Which lines in the data below contain the string "begin"? Show each one.

#####

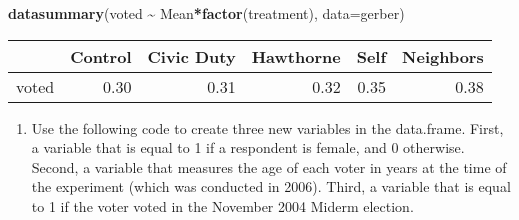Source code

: \documentclass[
]{article}
\newenvironment{Shaded}{\begin{snugshade}}{\end{snugshade}}
\newcommand{\AttributeTok}[1]{\textcolor[rgb]{0.13,0.29,0.53}{#1}}
\newcommand{\DecValTok}[1]{\textcolor[rgb]{0.00,0.00,0.81}{#1}}
\newcommand{\DocumentationTok}[1]{\textcolor[rgb]{0.56,0.35,0.01}{\textbf{\textit{#1}}}}
\newcommand{\FunctionTok}[1]{\textcolor[rgb]{0.13,0.29,0.53}{\textbf{#1}}}
\newcommand{\NormalTok}[1]{#1}
\newcommand{\OtherTok}[1]{\textcolor[rgb]{0.56,0.35,0.01}{#1}}
\newcommand{\SpecialCharTok}[1]{\textcolor[rgb]{0.81,0.36,0.00}{\textbf{#1}}}
\newcommand{\StringTok}[1]{\textcolor[rgb]{0.31,0.60,0.02}{#1}}
\providecommand{\tightlist}{%
  \setlength{\itemsep}{0pt}\setlength{\parskip}{0pt}}
\begin{document}
\begin{Shaded}
\begin{Highlighting}[]
\FunctionTok{datasummary}\NormalTok{(voted }\SpecialCharTok{\textasciitilde{}}\NormalTok{ Mean}\SpecialCharTok{*}\FunctionTok{factor}\NormalTok{(treatment), }\AttributeTok{data=}\NormalTok{gerber)}
\end{Highlighting}
\end{Shaded}

\begin{table}
\centering
\begin{tabular}[t]{lrrrrr}
\toprule
  & Control & Civic Duty & Hawthorne & Self & Neighbors\\
\midrule
voted & \num{0.30} & \num{0.31} & \num{0.32} & \num{0.35} & \num{0.38}\\
\bottomrule
\end{tabular}
\end{table}

\begin{enumerate}
\def\labelenumi{\arabic{enumi}.}
\setcounter{enumi}{1}
\tightlist
\item
  Use the following code to create three new variables in the
  data.frame. First, a variable that is equal to 1 if a respondent is
  female, and 0 otherwise. Second, a variable that measures the age of
  each voter in years at the time of the experiment (which was conducted
  in 2006). Third, a variable that is equal to 1 if the voter voted in
  the November 2004 Miderm election.
\end{enumerate}

\begin{Shaded}
\end{Shaded}
\end{document}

#####

— Output —
\newenvironment{Shaded}{\begin{snugshade}}{\end{snugshade}}
\begin{document}
\begin{Shaded}
\begin{Highlighting}[]
\begin{table}
\begin{tabular}[t]{lrrrrr}
\begin{enumerate}
\begin{Shaded}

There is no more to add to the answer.